Add a var variable, which is an analysis variable and can be used for mean/median/etc.
Class variables can also be analysis variables, but they have to be declared as such (and it often doesn't do exactly what you want due to the interaction between class and analysis variables).
In your case, age and height are clearly not intended to be classification variables; they're analysis variables. You're not getting counts for each unique value, but summary statistics.

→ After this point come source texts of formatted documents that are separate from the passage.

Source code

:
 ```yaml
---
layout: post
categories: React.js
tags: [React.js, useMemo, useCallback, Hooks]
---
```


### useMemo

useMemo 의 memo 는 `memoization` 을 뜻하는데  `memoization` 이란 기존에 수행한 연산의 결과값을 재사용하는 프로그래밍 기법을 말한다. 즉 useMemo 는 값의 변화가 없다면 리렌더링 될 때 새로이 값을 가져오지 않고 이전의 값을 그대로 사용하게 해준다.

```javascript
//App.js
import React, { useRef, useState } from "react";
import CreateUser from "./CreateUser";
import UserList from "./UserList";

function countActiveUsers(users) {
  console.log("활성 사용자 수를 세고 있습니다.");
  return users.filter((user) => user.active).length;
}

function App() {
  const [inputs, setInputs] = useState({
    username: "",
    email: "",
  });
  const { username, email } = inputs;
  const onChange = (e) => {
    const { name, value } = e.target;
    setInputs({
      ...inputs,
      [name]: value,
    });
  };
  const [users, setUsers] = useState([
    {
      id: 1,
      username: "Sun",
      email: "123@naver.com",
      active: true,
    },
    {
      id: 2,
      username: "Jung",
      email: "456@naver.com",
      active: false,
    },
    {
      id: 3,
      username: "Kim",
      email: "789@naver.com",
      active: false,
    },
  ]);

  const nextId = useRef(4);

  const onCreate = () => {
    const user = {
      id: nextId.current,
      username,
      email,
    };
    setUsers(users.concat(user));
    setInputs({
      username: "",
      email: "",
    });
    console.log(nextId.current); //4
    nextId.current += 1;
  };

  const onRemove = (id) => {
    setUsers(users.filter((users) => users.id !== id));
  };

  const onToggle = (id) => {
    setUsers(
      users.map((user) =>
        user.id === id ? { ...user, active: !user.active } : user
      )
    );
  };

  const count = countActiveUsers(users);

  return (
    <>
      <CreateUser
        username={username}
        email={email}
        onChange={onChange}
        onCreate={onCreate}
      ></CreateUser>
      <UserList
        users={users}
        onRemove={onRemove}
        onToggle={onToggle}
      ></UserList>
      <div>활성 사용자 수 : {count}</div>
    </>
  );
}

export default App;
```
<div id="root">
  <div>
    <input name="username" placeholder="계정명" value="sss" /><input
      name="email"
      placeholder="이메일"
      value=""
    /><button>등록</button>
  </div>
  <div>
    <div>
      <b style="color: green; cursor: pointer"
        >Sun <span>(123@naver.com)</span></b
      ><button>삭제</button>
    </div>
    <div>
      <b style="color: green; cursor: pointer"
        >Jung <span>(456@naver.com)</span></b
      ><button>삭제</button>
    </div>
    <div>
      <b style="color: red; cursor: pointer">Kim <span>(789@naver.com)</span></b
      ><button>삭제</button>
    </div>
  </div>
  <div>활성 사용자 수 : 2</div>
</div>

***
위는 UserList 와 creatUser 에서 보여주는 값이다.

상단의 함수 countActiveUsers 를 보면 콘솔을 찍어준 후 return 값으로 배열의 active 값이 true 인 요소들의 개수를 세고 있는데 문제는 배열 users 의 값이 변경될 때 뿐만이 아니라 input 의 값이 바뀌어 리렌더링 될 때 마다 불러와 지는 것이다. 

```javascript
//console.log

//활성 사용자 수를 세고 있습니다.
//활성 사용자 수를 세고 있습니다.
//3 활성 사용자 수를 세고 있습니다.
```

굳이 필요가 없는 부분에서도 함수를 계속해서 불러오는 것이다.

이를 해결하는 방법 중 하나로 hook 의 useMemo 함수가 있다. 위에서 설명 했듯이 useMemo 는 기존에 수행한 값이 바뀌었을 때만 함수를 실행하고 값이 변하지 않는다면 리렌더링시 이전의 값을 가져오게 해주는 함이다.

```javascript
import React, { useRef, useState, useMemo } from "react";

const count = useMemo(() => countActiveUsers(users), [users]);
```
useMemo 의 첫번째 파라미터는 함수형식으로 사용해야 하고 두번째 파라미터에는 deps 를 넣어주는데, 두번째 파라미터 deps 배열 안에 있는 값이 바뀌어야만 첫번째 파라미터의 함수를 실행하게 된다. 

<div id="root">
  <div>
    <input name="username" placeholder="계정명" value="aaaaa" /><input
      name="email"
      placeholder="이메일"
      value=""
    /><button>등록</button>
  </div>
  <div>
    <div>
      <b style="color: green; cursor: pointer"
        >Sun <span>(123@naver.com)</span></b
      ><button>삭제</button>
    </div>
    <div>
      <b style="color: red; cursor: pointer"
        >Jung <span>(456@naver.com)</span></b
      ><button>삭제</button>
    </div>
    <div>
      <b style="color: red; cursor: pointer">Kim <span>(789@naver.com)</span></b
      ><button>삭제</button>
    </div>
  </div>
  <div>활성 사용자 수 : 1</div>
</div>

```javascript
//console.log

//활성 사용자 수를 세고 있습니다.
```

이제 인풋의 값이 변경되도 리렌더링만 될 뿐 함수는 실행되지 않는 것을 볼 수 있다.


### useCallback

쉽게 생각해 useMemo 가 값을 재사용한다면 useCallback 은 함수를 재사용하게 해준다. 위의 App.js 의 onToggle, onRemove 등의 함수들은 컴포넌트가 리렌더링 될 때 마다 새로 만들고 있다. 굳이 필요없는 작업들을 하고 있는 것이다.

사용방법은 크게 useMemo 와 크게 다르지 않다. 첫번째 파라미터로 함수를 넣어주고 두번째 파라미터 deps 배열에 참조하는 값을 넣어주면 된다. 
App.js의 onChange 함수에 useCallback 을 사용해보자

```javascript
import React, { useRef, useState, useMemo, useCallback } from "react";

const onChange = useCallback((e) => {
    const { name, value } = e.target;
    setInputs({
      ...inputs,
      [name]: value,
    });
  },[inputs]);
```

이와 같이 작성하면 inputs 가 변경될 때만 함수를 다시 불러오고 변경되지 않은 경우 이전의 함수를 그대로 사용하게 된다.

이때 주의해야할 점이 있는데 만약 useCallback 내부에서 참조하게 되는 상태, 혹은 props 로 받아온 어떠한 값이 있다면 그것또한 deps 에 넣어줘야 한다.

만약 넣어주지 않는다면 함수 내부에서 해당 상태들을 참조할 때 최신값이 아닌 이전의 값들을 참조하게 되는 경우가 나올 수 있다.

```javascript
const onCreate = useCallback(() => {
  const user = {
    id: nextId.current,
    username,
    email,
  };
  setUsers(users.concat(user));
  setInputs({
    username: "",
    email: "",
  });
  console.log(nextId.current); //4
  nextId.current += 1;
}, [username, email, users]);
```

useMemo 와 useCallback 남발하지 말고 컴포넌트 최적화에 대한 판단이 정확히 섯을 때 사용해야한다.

To your larger problem, you are missing something fundamental about PROC TABULATE tables that's too long to go into here; go read some tutorials. At minimum, you're confused about how rows, columns, and interactions work; all those * lead to a very different table than you're looking for. Space separates things concatenated together on the same axis, while comma separates rows from columns, and asterisk nests inside a dimension. So leaving aside the other issues, you need something like
table (race gender age height)*(n pctn),treatgr;
Order is (table/page),(row),(col).
To get the mean/median, I don't think you can do exactly that; but if you could, it would be something like
table (age*mean age*median age*n age*min age*max),treatgr;
An example of a table not too far from yours:
proc tabulate data=sashelp.class;
var height weight;
class sex age;
table age,sex*(n colpctn);
table (height*n height*mean height*median height*min height*max)
(weight*n weight*mean weight*median weight*min weight*max),sex;
run;
That's not perfect, and I suspect it's not possible to do exactly what you want in one TABULATE table (or two like above); you'd have to use PROC REPORT likely to get it to look exactly like that.